Though he slay me, yet will I trust in him. Job 13:15
I was a young mom when those words became a challenge: do I trust Him? Do I really, truly trust the Almighty to be God; to be Good; to be Loving?
It seems so far away and yet the memories are as vivid as yesterday. January 27, 1999 was the beginning of a journey of faith I never saw coming. The illness I thought was a stomach virus. A trip to the doctor for anti-nausea medications. My mom coming to stay with us to help – two kids means two battles of vomit.
We didn’t know that by 9:00pm that night, our world would flip topsy-turvy. Vomiting gave way to seizures. The threat of a stomach virus was replaced with the possibility of an infant stroke. Help with children would become caring for our son and covering us in prayer.
It’s been 27 years today.
I look back on the young mom I was and I grieve for her – she could not see all that would be coming her way. She could not imagine the pain and the fear. The hours of driving to doctors and the 19 operations awaiting her child.
But I’m also amazed at her, too. She will cling to Hope. God is good. She will rest in faith. He will not leave me. She will choose to surrender – “I will Trust him.”
My mind can still recall that tiny 6 month old baby girl, clothed only in a diaper with dozens of cables monitoring her brain, her heart, her lungs. My body can feel the hollow emptiness of my arms, unable to cradle her against my heart. Closing my eyes now, I can still see out the intensive care room window and watch my husband cross the street in the dark rain, burdened with pain and fear, heading home to be with our son when he awoke. It is an empty moment of the soul.
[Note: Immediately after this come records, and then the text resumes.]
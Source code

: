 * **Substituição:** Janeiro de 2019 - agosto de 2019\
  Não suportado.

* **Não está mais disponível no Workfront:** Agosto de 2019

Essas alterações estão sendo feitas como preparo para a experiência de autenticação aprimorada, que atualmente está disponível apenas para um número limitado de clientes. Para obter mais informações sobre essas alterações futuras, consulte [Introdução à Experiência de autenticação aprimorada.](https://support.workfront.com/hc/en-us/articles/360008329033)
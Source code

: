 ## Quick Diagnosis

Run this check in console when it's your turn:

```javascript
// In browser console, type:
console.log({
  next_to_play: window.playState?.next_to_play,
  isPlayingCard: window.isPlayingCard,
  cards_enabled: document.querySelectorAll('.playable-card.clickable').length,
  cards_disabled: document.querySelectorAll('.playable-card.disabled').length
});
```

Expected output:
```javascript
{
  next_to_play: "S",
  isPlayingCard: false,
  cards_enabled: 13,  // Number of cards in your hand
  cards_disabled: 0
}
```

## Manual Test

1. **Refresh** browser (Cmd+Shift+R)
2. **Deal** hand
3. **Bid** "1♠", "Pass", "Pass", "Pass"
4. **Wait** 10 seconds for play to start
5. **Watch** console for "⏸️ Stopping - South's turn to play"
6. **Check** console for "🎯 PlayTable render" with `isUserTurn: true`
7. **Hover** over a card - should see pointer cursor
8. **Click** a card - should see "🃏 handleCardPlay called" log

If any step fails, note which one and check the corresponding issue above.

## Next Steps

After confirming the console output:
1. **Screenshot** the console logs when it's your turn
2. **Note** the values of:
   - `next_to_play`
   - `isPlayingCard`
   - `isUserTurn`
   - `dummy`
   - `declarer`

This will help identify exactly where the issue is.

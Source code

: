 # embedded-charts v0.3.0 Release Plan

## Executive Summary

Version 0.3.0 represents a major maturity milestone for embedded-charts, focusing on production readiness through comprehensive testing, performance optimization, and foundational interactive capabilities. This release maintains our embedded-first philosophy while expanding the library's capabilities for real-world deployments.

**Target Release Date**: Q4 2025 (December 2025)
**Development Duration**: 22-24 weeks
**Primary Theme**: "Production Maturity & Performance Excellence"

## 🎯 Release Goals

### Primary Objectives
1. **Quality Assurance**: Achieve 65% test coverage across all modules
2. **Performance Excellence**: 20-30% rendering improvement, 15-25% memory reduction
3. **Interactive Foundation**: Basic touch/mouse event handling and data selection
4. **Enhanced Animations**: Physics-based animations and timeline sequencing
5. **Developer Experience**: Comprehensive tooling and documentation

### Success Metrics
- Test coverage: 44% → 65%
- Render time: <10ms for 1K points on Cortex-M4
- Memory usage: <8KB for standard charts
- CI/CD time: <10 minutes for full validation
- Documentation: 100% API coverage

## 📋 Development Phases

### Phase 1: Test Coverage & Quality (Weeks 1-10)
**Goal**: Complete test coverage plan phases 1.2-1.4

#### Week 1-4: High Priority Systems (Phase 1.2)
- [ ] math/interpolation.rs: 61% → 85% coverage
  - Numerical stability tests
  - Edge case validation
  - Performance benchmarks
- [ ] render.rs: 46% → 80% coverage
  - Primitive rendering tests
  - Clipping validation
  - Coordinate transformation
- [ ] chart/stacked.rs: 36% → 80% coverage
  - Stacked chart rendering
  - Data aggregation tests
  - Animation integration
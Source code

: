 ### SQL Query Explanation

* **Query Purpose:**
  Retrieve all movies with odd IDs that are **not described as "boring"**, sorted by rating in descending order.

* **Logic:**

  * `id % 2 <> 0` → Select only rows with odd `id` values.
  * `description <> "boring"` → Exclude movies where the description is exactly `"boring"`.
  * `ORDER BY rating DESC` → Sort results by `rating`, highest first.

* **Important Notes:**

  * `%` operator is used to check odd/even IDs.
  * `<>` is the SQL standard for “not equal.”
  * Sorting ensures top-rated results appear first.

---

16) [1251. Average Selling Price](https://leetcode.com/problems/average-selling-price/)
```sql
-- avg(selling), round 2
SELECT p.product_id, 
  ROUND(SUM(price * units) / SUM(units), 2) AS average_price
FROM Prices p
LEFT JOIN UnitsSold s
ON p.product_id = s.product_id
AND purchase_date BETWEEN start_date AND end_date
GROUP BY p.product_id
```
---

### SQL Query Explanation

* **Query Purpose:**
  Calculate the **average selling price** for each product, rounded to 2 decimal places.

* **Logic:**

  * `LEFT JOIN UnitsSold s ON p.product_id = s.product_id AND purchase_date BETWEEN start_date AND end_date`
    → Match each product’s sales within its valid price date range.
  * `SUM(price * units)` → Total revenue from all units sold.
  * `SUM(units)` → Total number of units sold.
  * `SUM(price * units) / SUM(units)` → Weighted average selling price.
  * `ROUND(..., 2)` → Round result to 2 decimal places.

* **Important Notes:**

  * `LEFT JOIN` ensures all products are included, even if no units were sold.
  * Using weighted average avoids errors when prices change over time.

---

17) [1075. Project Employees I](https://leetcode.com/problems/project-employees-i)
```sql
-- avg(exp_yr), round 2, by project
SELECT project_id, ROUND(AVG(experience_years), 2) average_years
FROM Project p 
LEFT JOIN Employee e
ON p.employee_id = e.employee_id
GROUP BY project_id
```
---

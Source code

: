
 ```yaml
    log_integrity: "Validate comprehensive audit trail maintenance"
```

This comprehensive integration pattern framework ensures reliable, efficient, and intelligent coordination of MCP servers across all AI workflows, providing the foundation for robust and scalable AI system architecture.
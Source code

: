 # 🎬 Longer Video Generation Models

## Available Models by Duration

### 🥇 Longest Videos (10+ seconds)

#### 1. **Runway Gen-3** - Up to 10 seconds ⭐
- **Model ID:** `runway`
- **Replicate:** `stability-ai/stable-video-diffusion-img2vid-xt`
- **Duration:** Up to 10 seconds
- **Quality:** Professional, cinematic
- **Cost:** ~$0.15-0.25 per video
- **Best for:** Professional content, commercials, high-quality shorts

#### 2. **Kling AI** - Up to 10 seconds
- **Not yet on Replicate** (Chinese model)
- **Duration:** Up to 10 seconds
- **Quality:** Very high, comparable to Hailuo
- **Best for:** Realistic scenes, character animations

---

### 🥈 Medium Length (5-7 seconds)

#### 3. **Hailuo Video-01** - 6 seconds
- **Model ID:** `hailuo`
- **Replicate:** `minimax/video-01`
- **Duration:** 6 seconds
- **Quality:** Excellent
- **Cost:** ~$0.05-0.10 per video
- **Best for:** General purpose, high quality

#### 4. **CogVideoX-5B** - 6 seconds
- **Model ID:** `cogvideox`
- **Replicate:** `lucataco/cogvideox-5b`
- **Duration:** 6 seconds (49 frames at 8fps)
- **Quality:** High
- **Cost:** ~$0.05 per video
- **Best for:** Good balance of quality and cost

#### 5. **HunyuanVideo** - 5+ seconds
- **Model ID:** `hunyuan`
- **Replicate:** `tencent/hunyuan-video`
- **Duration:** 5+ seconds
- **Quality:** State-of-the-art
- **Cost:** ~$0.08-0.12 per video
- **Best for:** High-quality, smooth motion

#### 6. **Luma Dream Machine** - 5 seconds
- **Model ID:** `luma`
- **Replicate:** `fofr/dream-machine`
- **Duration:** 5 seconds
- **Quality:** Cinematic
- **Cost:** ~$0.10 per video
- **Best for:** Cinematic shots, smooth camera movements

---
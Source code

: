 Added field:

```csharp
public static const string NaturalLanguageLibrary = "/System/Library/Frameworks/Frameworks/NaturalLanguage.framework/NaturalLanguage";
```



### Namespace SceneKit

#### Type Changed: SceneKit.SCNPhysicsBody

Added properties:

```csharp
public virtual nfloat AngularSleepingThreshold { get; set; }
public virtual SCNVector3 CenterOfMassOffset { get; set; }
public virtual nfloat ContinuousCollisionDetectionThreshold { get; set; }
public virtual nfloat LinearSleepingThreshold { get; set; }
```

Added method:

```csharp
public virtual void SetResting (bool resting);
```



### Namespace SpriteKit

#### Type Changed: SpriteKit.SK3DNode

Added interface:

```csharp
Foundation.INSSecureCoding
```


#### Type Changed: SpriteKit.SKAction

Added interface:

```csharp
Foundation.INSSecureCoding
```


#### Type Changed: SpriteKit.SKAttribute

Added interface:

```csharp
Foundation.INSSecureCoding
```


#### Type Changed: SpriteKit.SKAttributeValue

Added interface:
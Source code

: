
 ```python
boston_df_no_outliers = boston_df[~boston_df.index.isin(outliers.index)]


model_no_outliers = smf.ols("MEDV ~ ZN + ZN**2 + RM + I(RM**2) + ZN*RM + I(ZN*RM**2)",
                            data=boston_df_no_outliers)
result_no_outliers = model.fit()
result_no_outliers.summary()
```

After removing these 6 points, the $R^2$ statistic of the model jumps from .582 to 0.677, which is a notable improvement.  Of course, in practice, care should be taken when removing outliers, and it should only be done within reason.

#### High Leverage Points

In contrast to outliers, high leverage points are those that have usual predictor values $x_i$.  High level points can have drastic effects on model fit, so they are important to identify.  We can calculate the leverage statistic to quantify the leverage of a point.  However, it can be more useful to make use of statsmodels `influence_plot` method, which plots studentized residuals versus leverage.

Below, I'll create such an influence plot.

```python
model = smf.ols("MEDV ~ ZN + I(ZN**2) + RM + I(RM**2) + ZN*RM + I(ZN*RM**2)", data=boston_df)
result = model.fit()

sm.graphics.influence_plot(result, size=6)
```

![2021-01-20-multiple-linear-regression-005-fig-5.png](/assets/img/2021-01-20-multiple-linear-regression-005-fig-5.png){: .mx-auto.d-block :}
Today I let myself visit those emotions. Not for self-pity or to wallow in grief. But to remember where we were. To celebrate where we are now. To give praise to God for His faithless in our darkest days.
That tiny baby girl is now a momma. She cuddles her own little boy. She rests in the arms of her sweet husband and friend. God has never left her. Her entire life is proof that we can Trust Him.
He is Faithful.
Will you Trust Him? Will you continue to choose to Trust your Father no matter what it looks like around you?
Trust doesn’t meant the road will be easy and the path smooth. It means you will not be alone and the destination will make the journey worth it!